S. Africa deploys army to quell unrest linked to Zuma jailing

Protesters barricade a road in Johannesburg, South Africa, with a garbage bin painted with the word 'Zuma' on it on July 11, 2021. (YESHIEL PANCHIA / AP)

JOHANNESBURG – South Africa deployed soldiers on the streets on Monday to quell violence that erupted in the wake of former president Jacob Zuma's jailing, after days of riots left at least six people dead.

Police said disturbances were intensifying and 219 people had been arrested as the controversial ex-leader challenged his 15-month prison term in the country's top court.

Smoke from burning buildings swirled in the air as items from burgled shops lay strewn by the side of the road in Pietermaritzburg in Zuma's home province of KwaZulu-Natal (KZN).

South African President Cyril Ramaphosa said there was no justification for violence and that it was damaging efforts to rebuild the economy after COVID-19

The sporadic pro-Zuma protests that broke out when he handed himself over last week have quickly escalated into looting and arson, mainly in KZN but also in Gauteng where the biggest city Johannesburg is.

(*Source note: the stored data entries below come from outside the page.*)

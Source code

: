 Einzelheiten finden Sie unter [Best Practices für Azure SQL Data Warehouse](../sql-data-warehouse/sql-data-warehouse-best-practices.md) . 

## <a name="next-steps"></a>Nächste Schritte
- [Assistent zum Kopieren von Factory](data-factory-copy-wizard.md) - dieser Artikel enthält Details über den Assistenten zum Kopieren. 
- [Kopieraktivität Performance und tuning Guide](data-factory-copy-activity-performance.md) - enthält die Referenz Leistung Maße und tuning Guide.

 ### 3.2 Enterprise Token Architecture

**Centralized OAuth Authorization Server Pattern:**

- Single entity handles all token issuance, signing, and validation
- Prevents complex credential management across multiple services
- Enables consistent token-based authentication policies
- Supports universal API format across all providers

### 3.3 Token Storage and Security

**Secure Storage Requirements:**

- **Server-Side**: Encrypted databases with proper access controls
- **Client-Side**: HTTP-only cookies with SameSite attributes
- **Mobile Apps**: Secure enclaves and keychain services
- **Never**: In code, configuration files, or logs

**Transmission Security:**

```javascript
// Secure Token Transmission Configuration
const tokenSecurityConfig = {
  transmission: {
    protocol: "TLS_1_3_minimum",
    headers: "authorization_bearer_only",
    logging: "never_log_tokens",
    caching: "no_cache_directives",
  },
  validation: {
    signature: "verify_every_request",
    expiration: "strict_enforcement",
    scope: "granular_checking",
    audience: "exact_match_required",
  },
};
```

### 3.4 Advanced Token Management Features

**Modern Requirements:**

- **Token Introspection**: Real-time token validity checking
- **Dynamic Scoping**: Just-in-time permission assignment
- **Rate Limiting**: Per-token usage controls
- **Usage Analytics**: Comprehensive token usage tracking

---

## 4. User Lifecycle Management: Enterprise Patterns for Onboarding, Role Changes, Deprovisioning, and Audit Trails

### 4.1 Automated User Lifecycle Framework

Some COVID-19 vaccination sites in Gauteng have closed due to safety concerns, the provincial government said, further delaying a sluggish immunization campaign. 

Opportunistic criminals appear to be taking advantage of the anger some feel over Zuma's incarceration to steal and cause destruction, police said.

ALSO READ: Ex-South African President Zuma taken into police custody

According to a statement from the military, "pre-deployment processes had started" following a request for assistance from a government intelligence body, but a Reuters cameraman in Pietermaritzburg saw armed soldiers already in the streets.

The rand dropped sharply and was trading down 1.6 percent against the US dollar at 1505 local time (1300 GMT).

President Cyril Ramaphosa would address the nation about the violence later on Monday, his office said.

Any confrontation with soldiers risks fuelling claims by Zuma and his supporters that they are victims of a politically-motivated crackdown by his successor Ramaphosa.

Zuma, 79, was sentenced late last month for defying a constitutional court order to give evidence at an inquiry investigating high-level corruption during his nine years in office until 2018.

The decision to jail him resulted from legal proceedings seen as a test of post-apartheid South Africa's ability to enforce the rule of law, including against powerful politicians.

The counsel of ex-president Jacob Zuma asked the constitutional court on Monday to rescind his jail term, citing a rule that judgments can be reconsidered if made in the absence of the affected person or containing a patent error

In a virtual hearing, Zuma's counsel asked the constitutional court on Monday to rescind his jail term, citing a rule that judgments can be reconsidered if made in the absence of the affected person or containing a patent error.

Legal experts say Zuma's chances of success are slim.

Rubber bullets

Footage shot by Reuters in the Katlehong township in Gauteng showed police firing rubber bullets at looters to disperse them, as liquor and grocery stores were broken into.

The sale of alcohol is currently banned under restrictions designed to ease pressure on hospitals during a severe third wave of coronavirus infections.

Government intelligence structure NatJOINTS said as of Monday morning the bodies of four people had been found – at least two with gunshot wounds – in Gauteng. Two deaths had happened in KZN, and all six were being investigated.

Ramaphosa said on Sunday there was no justification for violence and that it was damaging efforts to rebuild the economy after COVID-19.

READ MORE: South African court rules Zuma must testify at graft inquiry

The movement of freight out of Durban port's container terminal was disrupted, while a logistics executive who asked not to be named said he had taken all 300 of his trucks transporting metals like copper and cobalt off the roads because of the unrest. He was re-routing them from mines in Zambia and the Democratic Republic of Congo to ports in Tanzania, Mozambique and Namibia.

Zuma's imprisonment marks a significant fall from stature for a leading figure in the liberation-movement-turned-ruling party, the African National Congress (ANC).

He was once jailed by South Africa's pre-1994 white-minority rulers for his efforts to make all citizens equal before the law, but for many his reputation is now tarnished after a string

of sleaze and graft scandals.

The corruption inquiry that Zuma has refused to cooperate with is examining allegations that he allowed three Indian-born businessmen, Atul, Ajay and Rajesh Gupta, to plunder state resources and peddle influence over government policy. He and the Gupta brothers, who fled the country after his ouster and are believed to be living in Dubai, deny wrongdoing.

Zuma also faces a corruption case relating to a US$2 billion arms deal in 1999 when he was deputy president. He denies the charges in that case.